Language Autobiography

Introduction & Reflection

My language autobiography is about a experience I had in middle school. It shows how word/language affected the way I thought. Words can hurt a lot and I just wanted to show to who ever reads this how much words hurt me.


Language Autobiography​

"Sticks and stones may break my bones but words will never hurt me." That saying was all a very big lie that we all use but never works. The truth is that words hurt a lot more then sticks and stones because at least when time passes the bruises that were on you will not be there anymore, but when it comes to those words, they will always linger in you mind not out of sight. I know this very well because there are words that hurt a lot and keep on repeating themselves each time I think of my middle school. The schools name is William Levering Elementary School, It’s a very old school there was two different building, a new building that was made out of concrete and had bigger windowed. The floors were well made and they aren’t cracked. The old building was made out stone the windows are regular size. The floor was made out of concrete and it was all cracked, the walls all have words written on them like “Whore, Bitch, etc.” then there were the drawings of the males organ and of the females chest. I was in eighth grade when I had painful words spoken to me. This was a time that a teacher called me stupid using big words thinking that I wouldn’t understand her. I didn’t get it at first. I would ask myself was it because English was not my first language, my first tongue or was it that my first language, my first tongue was so disliked by others? or was it that Spanish is my first language and it’s a hard language for a lot of people to learn or was it because I knew two languages and she only knew one was that why she talk to me in that ill manner way? Until now I didn’t get why she said those hateful words.

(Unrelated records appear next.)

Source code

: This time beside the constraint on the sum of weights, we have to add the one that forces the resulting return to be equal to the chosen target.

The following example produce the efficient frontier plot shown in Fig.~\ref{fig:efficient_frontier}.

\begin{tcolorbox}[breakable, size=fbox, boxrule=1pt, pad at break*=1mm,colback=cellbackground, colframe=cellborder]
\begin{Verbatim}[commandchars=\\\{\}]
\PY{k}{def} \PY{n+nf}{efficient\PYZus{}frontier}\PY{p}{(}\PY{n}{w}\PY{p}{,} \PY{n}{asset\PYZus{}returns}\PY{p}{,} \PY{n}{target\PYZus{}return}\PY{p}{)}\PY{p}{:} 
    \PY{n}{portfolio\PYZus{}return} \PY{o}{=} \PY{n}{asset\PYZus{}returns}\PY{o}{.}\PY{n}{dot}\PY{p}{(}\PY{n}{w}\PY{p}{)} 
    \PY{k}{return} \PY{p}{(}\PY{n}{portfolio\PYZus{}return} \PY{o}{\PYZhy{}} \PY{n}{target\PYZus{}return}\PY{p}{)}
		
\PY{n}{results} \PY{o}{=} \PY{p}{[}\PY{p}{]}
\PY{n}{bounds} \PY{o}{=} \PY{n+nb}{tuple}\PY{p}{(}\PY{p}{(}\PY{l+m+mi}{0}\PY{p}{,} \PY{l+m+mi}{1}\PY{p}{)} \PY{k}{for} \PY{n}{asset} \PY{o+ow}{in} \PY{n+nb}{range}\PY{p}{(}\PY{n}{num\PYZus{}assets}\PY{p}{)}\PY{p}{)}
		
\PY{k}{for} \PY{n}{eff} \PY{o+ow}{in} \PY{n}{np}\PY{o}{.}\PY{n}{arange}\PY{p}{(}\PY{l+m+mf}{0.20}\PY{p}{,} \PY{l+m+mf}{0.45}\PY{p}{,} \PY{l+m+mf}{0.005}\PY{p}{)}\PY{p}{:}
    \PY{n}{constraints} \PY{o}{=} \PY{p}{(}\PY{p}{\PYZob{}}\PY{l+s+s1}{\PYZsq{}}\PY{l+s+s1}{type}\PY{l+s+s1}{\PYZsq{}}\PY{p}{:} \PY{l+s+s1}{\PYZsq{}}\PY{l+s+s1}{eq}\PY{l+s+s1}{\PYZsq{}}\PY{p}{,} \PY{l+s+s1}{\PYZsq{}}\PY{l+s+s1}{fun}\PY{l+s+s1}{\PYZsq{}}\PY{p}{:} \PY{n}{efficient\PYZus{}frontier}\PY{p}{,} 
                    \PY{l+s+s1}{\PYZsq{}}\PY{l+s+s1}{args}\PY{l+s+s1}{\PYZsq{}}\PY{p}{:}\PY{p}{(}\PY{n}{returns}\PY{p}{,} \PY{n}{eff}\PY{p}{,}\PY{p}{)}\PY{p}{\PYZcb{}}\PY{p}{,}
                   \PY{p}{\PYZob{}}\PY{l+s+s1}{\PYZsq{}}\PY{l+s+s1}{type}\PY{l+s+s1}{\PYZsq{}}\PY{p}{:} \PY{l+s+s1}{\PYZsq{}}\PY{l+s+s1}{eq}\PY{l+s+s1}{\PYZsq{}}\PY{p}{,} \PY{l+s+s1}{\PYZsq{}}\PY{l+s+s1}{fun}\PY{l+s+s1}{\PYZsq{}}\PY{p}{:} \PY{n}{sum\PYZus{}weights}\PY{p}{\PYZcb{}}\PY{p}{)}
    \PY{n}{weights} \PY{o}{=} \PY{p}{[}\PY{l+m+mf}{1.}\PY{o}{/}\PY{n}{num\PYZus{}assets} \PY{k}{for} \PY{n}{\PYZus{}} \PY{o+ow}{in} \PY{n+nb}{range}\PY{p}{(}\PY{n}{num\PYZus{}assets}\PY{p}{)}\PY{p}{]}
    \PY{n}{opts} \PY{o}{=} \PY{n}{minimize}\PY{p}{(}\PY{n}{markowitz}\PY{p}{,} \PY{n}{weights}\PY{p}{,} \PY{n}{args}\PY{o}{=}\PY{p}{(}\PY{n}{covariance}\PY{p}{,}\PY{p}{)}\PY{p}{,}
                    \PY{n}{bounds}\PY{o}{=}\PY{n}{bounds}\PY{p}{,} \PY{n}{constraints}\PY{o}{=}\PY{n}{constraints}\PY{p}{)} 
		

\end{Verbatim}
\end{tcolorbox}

The words that were spoken were,  “Maria you won’t be able to do anything. You’re inept and can’t do anything. You can’t read or write. Your test grades are lower then the average. You don’t even use what we had taught you.” Those words hurt a lot the first time I heard then but not only once but twice. The first time it was said to me was around February 1:50pm. I was walking down to the nurse room with one of my best friend. The whole day was so nice. Nothing bad happened but when I got into the nurse room she was there. She was like 4.9ft in height and she looks very constipated. She was talking to the nurse when I had walking in she had said to the nurse, “I only ate half of a peanut and that was my lunch.” After I had finished at the nurse my friend and I want to the library. My homeroom teacher let us go to the library but the lady didn’t know. She came up to my friend and I. That was when those hateful words were spewed out. I was about to cry but I couldn’t show her that it hurt so much. I wasn’t about to go and give her the pleasure and the power to make me cry. So I want to the classroom and hid from everyone and started to cry. Now every time that I think of my elementary her words repeat themselves.

Some words hurt more then others, were this words “You can’t read or write.” These words were right but at the sametime wrong because I can read and I can write. I may have some trouble with grammar and with words but that doesn’t mean that I can do either. Even my English teacher said I had good Ideas but it’s just the grammar and the explanation that I need to fix.

The other set of words that hurt were, “You’re inept and can’t do anything.”  They were the words that I didn’t understand that much, but I figured it out. It was another way to say that I’m stupid and that I can’t do anything. I hate these words so much. The second time it was said to me was the next day.

Those words hurt me a lot more the second time. I had the worst last year of middle school. When she said it the second time I couldn’t hold my feelings back. I started to cry. This time I give her the power. The pain of hearing that from a teacher hurt me more then it coming from my family because I know my family is just playing around but a teacher the person that shouldn’t say those word did. From that day I started hiding my emotions from everyone and if I was sad I would have a clear expression but people didn’t know if I was sad, mad, or bored. I still do it because I’m trying to protect myself there are some people that I let near me but not so many. Those that are near me can tell the different very fast and always try to make me smile, but no mater what happens those word will never disappear from my mind, but no mater what I have people that love me and say that I’m really smart and that makes my day.